Lorsque la course cesse brusquement, on s’aperçoit qu’on est vide, essoufflée,
nos sabots sont meurtris, nos narines brûlent et nos visières sont
brisées. »
Torche, torche, torche…
« Peut-on vivre dans
l’attente de l’amour sans souffrir? Sommes-nous toxicomanes? L’amour serait-il
un poison? Une drogue hallucinogène qui nous donne l’impression de revivre
après chaque injection? »
Cendrillon avait décidé d’écouter sa bonne fée. Passer sa vie à courir après l’amour idéal
n’était que chimères!
« Le prince charmant n’existe pas. Seul l’homme existe; c’est nous qui le voulons
prince! »
Astique, astique,
astique…
« Et puis, de quoi
a-t-il l’air le prince, lorsqu’il tombe de
cheval, le cul dans la vase, incapable de se relever, car son armure
rouillée, trop lourde, reste coincée dans les joints?»

Non. Dans cette histoire-ci, Cendrillon n’ira pas au bal. Et ça finira bien quand même. Un jour ou l’autre, chaque torchon finit par trouver sa guenille.
Peut-être bien qu’elle se
mariera et aura des enfants; si les
ovaires fonctionnent encore. N’oublions pas que notre héroïne prend de l’âge.

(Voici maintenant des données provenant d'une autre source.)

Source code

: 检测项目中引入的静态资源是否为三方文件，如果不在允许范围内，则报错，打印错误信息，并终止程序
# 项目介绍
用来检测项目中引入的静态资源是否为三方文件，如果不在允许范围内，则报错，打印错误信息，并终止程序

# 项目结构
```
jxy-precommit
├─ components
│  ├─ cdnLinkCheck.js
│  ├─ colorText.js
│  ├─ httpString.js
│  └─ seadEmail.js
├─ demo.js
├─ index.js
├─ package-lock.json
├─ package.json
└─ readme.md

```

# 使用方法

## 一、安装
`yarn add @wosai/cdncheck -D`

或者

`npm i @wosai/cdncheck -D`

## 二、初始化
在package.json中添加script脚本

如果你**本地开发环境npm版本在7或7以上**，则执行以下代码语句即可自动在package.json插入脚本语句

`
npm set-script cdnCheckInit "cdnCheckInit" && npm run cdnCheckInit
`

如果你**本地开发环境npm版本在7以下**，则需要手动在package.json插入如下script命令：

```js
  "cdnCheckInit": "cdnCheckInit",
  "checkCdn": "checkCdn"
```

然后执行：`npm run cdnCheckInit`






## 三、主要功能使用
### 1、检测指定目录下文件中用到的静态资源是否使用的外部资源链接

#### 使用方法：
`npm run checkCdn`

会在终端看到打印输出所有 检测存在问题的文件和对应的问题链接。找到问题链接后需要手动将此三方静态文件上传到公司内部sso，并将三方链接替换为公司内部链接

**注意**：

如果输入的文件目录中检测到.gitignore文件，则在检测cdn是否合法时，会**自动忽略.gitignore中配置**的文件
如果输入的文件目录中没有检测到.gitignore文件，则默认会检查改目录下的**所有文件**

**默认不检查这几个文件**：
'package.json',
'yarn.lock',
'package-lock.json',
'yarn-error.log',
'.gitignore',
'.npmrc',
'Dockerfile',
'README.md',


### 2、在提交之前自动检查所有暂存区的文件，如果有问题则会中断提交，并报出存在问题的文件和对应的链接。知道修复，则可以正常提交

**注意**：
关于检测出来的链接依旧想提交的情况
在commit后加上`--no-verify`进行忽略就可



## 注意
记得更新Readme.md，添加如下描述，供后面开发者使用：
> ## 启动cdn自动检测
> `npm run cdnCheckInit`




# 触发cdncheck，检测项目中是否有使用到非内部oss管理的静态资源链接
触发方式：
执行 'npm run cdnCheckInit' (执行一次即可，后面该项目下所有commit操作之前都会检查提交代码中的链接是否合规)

Sinon, elle pourra toujours adopter. La petite famille vivra dans un beau château,
un bungalow, un condo, un chalet, ou un H.L.M, peu importe. Ils ne seront
peut-être pas très riches, mais on dit que l’argent ne fait pas le
bonheur.
Seront-ils heureux jusqu’à la fin des temps? Ça, de nos jours,
c’est dur à prévoir.
Pour le moment, elle a choisi d’éviter d’être malheureuse,
d’installer un stérilet sur son cœur pour empêcher la conception de faux
bonheurs, de vivre simplement sa vie, de
continuer son ménage avec l’aide de sa
bonne fée, et surtout, ne pas imiter ses deux têtes chercheuses de sœurs qui
vont encore rentrer, pleurnichardes, grincheuses, le moral dans les talons
hauts, pestant contre la race masculine au complet.
Cendrillon, elle, sera
raisonnable en attendant l’homme qui n’aura pas besoin d’être couronné.